John Bain made the comments while responding to the number of logging truck crashes involving no other vehicles, saying any crash on Northland roads was of concern and more so when it involved vehicles carrying large loads.

This month alone, there have been three logging truck crashes, and Bain said there would always be one or two drivers who would try to extend the number of trips and their qualified hours of work.

Yesterday, a logging truck's trailer tipped and spilled its load on Pouto Rd, near Schick Rd, south of Dargaville, about 9.15am.


The road was re-opened three hours later.

On Tuesday, a fully laden trailer carting logs tipped over while going up a hill just south of Kawakawa, blocking the southbound lane.

The truck and trailer belonging to a Ruakaka company was heading south when its trailer tipped over.

On August 6, the door of a logging truck had to be prised open with a crowbar to free the trapped driver after the truck and trailer unit rolled on State Highway 15/Mangakahia Rd.

Logs spilled into a paddock and some went across the road, closing it to heavy traffic north of Twin Bridges, near Gammon Rd.

"We're extremely disappointed with the number of crashes we're having and that includes logging trucks. The six crashes involving logging trucks since December is a very poor statistic and the trucking industry should be taking note of that," Bain said.

Generally speaking, he said many professional truck drivers were equally concerned about the high number of crashes involving logging trucks.

First Union, which represents logging truck drivers in Northland, blamed low pay, fatigue, and road condition among other things for the number of crashes.


Bain said pay was beyond his control but gave his thoughts on the other factors.

"On fatigue, there are rules on the number of hours they can drive and if they break that rule, they then create problem for others.

"On the state of Northland roads, a professional driver will always drive to the condition — the same rules that apply to every driver on the road."

First Union Northland organiser Gary Hetherington said low pay caused logging truck drivers to work extremely long hours with pressure to complete a certain amount of load.

That resulted in fatigue, he said.

The current starting rate for logging truck drivers was $18 an hour, he said, and a lot of drivers work a maximum of 13-and-a-half hours a day.

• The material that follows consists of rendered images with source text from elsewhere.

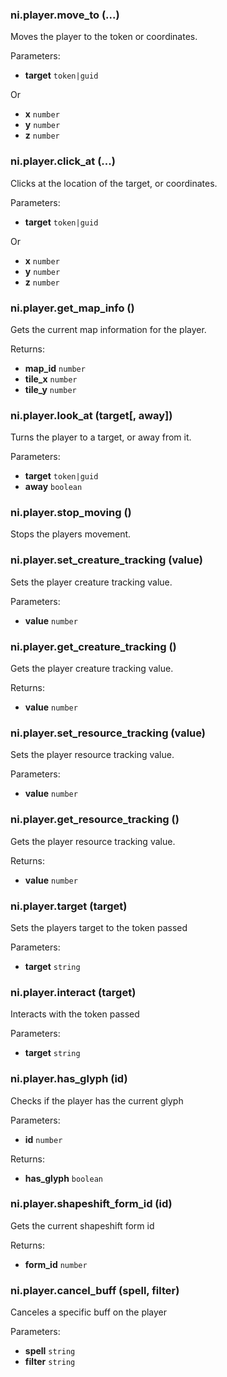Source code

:### ni.player.move_to (...)

Moves the player to the token or coordinates.

Parameters:
- **target** `token|guid`

Or
- **x** `number`
- **y** `number`
- **z** `number`

### ni.player.click_at (...)

Clicks at the location of the target, or coordinates.

Parameters:
- **target** `token|guid`

Or
- **x** `number`
- **y** `number`
- **z** `number`

### ni.player.get_map_info ()

Gets the current map information for the player.

Returns:
- **map_id** `number`
- **tile_x** `number`
- **tile_y** `number`

### ni.player.look_at (target[, away])

Turns the player to a target, or away from it.

Parameters:
- **target** `token|guid`
- **away** `boolean`

### ni.player.stop_moving ()

Stops the players movement.

### ni.player.set_creature_tracking (value)

Sets the player creature tracking value.

Parameters:
- **value** `number`

### ni.player.get_creature_tracking ()

Gets the player creature tracking value.

Returns:
- **value** `number`

### ni.player.set_resource_tracking (value)

Sets the player resource tracking value.

Parameters:
- **value** `number`

### ni.player.get_resource_tracking ()

Gets the player resource tracking value.

Returns:
- **value** `number`

### ni.player.target (target)

Sets the players target to the token passed

Parameters:
- **target** `string`

### ni.player.interact (target)

Interacts with the token passed

Parameters:
- **target** `string`

### ni.player.has_glyph (id)

Checks if the player has the current glyph

Parameters:
- **id** `number`

Returns:
- **has_glyph** `boolean`

### ni.player.shapeshift_form_id (id)

Gets the current shapeshift form id

Returns:
- **form_id** `number`

### ni.player.cancel_buff (spell, filter)

Canceles a specific buff on the player

Parameters:
- **spell** `string`
- **filter** `string`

Hetherington said there were quite a lot of migrant workers driving logging trucks who were not accustomed to the road conditions in Northland.

Union secretary transport logistics and manufacturing division Jared Abbott said road fatalities involving logging trucks should be considered workplace accidents rather than road toll.

"On average across New Zealand, there are on average 60 road deaths involving trucks every year. You won't find an industry that has so many deaths and truck driving is the most dangerous job the world over," he said.

Like Australia and South Korea, Abbott said suppliers that hired trucking companies to perform jobs they may not be able to fulfil should be held responsible.

Road Transport Forum chief executive Ken Shirley said rollover prevention seminars have been held throughout the country in repeat cycles and they have been successful in educating truck drivers on road safety.

"Northland in particular has challenging roads but the basic requirement for drivers to drive according to road conditions and factors such as fatigue and speed are the same as with other drivers."

He said the forum has zero tolerance on logging truck drivers who exceeded their driving hours.

Pay was an issue, he said, particularly in a fiercely competitive road freight industry and companies that struggled to survive would struggle to pay their drivers more than they could afford.

Shirley said suppliers should take responsibility by not always going with the cheaper options that may not be the safest.